To do: Repeat each record exactly, skipping the pictures.

Given information:
▬▬▬
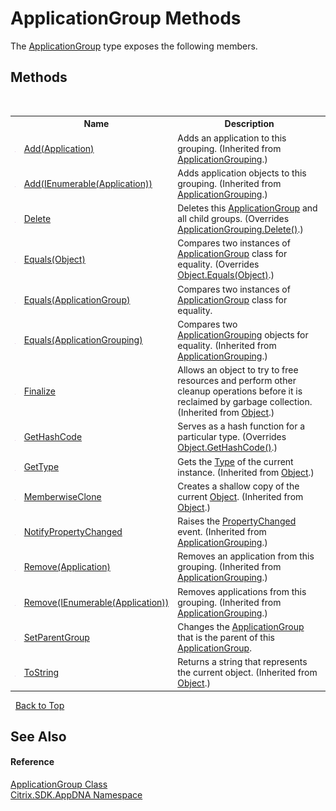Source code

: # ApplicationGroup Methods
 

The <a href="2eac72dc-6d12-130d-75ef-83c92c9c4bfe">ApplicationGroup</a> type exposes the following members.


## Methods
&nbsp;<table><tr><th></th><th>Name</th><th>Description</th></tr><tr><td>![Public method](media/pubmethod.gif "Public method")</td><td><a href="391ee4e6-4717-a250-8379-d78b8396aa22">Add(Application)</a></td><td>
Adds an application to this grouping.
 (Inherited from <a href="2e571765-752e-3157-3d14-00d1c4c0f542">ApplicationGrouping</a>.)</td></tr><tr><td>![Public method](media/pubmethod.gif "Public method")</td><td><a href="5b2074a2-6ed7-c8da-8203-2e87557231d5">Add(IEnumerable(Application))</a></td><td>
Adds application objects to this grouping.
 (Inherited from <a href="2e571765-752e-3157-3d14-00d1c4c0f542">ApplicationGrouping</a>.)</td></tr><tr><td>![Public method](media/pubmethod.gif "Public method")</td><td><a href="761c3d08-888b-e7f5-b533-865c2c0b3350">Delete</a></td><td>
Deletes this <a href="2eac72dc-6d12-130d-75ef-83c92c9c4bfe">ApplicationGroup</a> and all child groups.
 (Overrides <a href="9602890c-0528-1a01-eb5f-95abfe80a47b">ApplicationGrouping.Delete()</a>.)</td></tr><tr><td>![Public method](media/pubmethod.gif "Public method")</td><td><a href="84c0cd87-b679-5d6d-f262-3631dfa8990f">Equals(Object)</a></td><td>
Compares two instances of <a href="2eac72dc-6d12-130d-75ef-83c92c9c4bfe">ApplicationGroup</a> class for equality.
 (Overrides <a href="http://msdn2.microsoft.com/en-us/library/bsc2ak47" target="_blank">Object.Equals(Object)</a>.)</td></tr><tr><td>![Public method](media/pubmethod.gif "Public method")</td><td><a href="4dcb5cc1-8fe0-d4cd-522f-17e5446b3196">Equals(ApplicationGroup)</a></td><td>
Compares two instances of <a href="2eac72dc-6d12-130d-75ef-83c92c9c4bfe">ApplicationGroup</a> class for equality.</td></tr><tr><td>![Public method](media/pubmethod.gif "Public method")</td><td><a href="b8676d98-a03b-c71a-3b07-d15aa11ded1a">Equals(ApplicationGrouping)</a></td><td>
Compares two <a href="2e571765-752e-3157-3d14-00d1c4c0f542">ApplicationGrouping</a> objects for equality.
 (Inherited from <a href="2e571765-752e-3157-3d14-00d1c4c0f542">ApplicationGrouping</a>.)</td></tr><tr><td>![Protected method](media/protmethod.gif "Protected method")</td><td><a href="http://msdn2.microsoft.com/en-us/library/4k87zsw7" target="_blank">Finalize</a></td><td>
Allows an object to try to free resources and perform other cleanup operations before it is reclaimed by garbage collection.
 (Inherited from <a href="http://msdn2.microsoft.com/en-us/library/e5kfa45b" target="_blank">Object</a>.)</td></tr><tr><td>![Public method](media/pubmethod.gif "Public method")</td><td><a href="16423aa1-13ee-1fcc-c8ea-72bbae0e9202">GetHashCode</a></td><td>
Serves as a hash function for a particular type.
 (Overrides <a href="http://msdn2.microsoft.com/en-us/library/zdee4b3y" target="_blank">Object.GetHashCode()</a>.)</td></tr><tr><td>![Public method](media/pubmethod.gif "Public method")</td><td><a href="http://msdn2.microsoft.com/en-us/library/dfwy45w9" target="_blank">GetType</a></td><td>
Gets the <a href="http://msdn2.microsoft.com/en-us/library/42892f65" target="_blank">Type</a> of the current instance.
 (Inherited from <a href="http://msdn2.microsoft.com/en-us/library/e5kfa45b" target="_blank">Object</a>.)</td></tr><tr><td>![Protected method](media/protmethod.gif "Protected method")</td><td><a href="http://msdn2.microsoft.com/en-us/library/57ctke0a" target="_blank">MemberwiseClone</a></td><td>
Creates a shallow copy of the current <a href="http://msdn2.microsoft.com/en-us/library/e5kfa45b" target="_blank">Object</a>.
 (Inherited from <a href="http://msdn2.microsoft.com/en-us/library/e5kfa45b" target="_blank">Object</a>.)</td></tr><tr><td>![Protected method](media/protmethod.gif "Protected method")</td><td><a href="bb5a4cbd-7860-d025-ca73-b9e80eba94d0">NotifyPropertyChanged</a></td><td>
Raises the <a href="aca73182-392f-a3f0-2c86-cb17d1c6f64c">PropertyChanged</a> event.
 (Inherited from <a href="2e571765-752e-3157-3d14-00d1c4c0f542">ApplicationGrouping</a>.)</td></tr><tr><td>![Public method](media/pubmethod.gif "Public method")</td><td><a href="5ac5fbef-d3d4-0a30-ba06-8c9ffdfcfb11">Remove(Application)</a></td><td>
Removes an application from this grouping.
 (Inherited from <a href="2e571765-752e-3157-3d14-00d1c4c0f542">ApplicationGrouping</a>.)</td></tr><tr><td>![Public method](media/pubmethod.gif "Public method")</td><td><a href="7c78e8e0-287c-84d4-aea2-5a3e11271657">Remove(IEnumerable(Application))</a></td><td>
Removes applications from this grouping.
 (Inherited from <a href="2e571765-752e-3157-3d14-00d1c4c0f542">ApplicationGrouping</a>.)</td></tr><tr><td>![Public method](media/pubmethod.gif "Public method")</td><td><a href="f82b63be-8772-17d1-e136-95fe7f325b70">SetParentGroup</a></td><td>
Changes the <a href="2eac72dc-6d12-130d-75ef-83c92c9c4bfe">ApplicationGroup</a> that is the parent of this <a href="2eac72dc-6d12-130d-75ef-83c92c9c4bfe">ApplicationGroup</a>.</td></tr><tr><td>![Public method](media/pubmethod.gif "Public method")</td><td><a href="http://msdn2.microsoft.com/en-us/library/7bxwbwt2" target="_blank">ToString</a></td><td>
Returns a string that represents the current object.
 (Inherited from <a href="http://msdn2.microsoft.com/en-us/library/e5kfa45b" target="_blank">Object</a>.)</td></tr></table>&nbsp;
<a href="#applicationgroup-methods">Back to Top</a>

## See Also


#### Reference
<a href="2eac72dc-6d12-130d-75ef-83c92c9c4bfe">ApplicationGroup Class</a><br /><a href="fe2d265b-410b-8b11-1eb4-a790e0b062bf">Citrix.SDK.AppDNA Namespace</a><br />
▬▬▬
Completed exercise:
Source code

: # ApplicationGroup Methods
 

The <a href="2eac72dc-6d12-130d-75ef-83c92c9c4bfe">ApplicationGroup</a> type exposes the following members.


## Methods
&nbsp;<table><tr><th></th><th>Name</th><th>Description</th></tr><tr><td>![Public method](media/pubmethod.gif "Public method")</td><td><a href="391ee4e6-4717-a250-8379-d78b8396aa22">Add(Application)</a></td><td>
Adds an application to this grouping.
 (Inherited from <a href="2e571765-752e-3157-3d14-00d1c4c0f542">ApplicationGrouping</a>.)</td></tr><tr><td>![Public method](media/pubmethod.gif "Public method")</td><td><a href="5b2074a2-6ed7-c8da-8203-2e87557231d5">Add(IEnumerable(Application))</a></td><td>
Adds application objects to this grouping.
 (Inherited from <a href="2e571765-752e-3157-3d14-00d1c4c0f542">ApplicationGrouping</a>.)</td></tr><tr><td>![Public method](media/pubmethod.gif "Public method")</td><td><a href="761c3d08-888b-e7f5-b533-865c2c0b3350">Delete</a></td><td>
Deletes this <a href="2eac72dc-6d12-130d-75ef-83c92c9c4bfe">ApplicationGroup</a> and all child groups.
 (Overrides <a href="9602890c-0528-1a01-eb5f-95abfe80a47b">ApplicationGrouping.Delete()</a>.)</td></tr><tr><td>![Public method](media/pubmethod.gif "Public method")</td><td><a href="84c0cd87-b679-5d6d-f262-3631dfa8990f">Equals(Object)</a></td><td>
Compares two instances of <a href="2eac72dc-6d12-130d-75ef-83c92c9c4bfe">ApplicationGroup</a> class for equality.
 (Overrides <a href="http://msdn2.microsoft.com/en-us/library/bsc2ak47" target="_blank">Object.Equals(Object)</a>.)</td></tr><tr><td>![Public method](media/pubmethod.gif "Public method")</td><td><a href="4dcb5cc1-8fe0-d4cd-522f-17e5446b3196">Equals(ApplicationGroup)</a></td><td>
Compares two instances of <a href="2eac72dc-6d12-130d-75ef-83c92c9c4bfe">ApplicationGroup</a> class for equality.</td></tr><tr><td>![Public method](media/pubmethod.gif "Public method")</td><td><a href="b8676d98-a03b-c71a-3b07-d15aa11ded1a">Equals(ApplicationGrouping)</a></td><td>
Compares two <a href="2e571765-752e-3157-3d14-00d1c4c0f542">ApplicationGrouping</a> objects for equality.
 (Inherited from <a href="2e571765-752e-3157-3d14-00d1c4c0f542">ApplicationGrouping</a>.)</td></tr><tr><td>![Protected method](media/protmethod.gif "Protected method")</td><td><a href="http://msdn2.microsoft.com/en-us/library/4k87zsw7" target="_blank">Finalize</a></td><td>
Allows an object to try to free resources and perform other cleanup operations before it is reclaimed by garbage collection.
 (Inherited from <a href="http://msdn2.microsoft.com/en-us/library/e5kfa45b" target="_blank">Object</a>.)</td></tr><tr><td>![Public method](media/pubmethod.gif "Public method")</td><td><a href="16423aa1-13ee-1fcc-c8ea-72bbae0e9202">GetHashCode</a></td><td>
Serves as a hash function for a particular type.
 (Overrides <a href="http://msdn2.microsoft.com/en-us/library/zdee4b3y" target="_blank">Object.GetHashCode()</a>.)</td></tr><tr><td>![Public method](media/pubmethod.gif "Public method")</td><td><a href="http://msdn2.microsoft.com/en-us/library/dfwy45w9" target="_blank">GetType</a></td><td>
Gets the <a href="http://msdn2.microsoft.com/en-us/library/42892f65" target="_blank">Type</a> of the current instance.
 (Inherited from <a href="http://msdn2.microsoft.com/en-us/library/e5kfa45b" target="_blank">Object</a>.)</td></tr><tr><td>![Protected method](media/protmethod.gif "Protected method")</td><td><a href="http://msdn2.microsoft.com/en-us/library/57ctke0a" target="_blank">MemberwiseClone</a></td><td>
Creates a shallow copy of the current <a href="http://msdn2.microsoft.com/en-us/library/e5kfa45b" target="_blank">Object</a>.
 (Inherited from <a href="http://msdn2.microsoft.com/en-us/library/e5kfa45b" target="_blank">Object</a>.)</td></tr><tr><td>![Protected method](media/protmethod.gif "Protected method")</td><td><a href="bb5a4cbd-7860-d025-ca73-b9e80eba94d0">NotifyPropertyChanged</a></td><td>
Raises the <a href="aca73182-392f-a3f0-2c86-cb17d1c6f64c">PropertyChanged</a> event.
 (Inherited from <a href="2e571765-752e-3157-3d14-00d1c4c0f542">ApplicationGrouping</a>.)</td></tr><tr><td>![Public method](media/pubmethod.gif "Public method")</td><td><a href="5ac5fbef-d3d4-0a30-ba06-8c9ffdfcfb11">Remove(Application)</a></td><td>
Removes an application from this grouping.
 (Inherited from <a href="2e571765-752e-3157-3d14-00d1c4c0f542">ApplicationGrouping</a>.)</td></tr><tr><td>![Public method](media/pubmethod.gif "Public method")</td><td><a href="7c78e8e0-287c-84d4-aea2-5a3e11271657">Remove(IEnumerable(Application))</a></td><td>
Removes applications from this grouping.
 (Inherited from <a href="2e571765-752e-3157-3d14-00d1c4c0f542">ApplicationGrouping</a>.)</td></tr><tr><td>![Public method](media/pubmethod.gif "Public method")</td><td><a href="f82b63be-8772-17d1-e136-95fe7f325b70">SetParentGroup</a></td><td>
Changes the <a href="2eac72dc-6d12-130d-75ef-83c92c9c4bfe">ApplicationGroup</a> that is the parent of this <a href="2eac72dc-6d12-130d-75ef-83c92c9c4bfe">ApplicationGroup</a>.</td></tr><tr><td>![Public method](media/pubmethod.gif "Public method")</td><td><a href="http://msdn2.microsoft.com/en-us/library/7bxwbwt2" target="_blank">ToString</a></td><td>
Returns a string that represents the current object.
 (Inherited from <a href="http://msdn2.microsoft.com/en-us/library/e5kfa45b" target="_blank">Object</a>.)</td></tr></table>&nbsp;
<a href="#applicationgroup-methods">Back to Top</a>

## See Also


#### Reference
<a href="2eac72dc-6d12-130d-75ef-83c92c9c4bfe">ApplicationGroup Class</a><br /><a href="fe2d265b-410b-8b11-1eb4-a790e0b062bf">Citrix.SDK.AppDNA Namespace</a><br />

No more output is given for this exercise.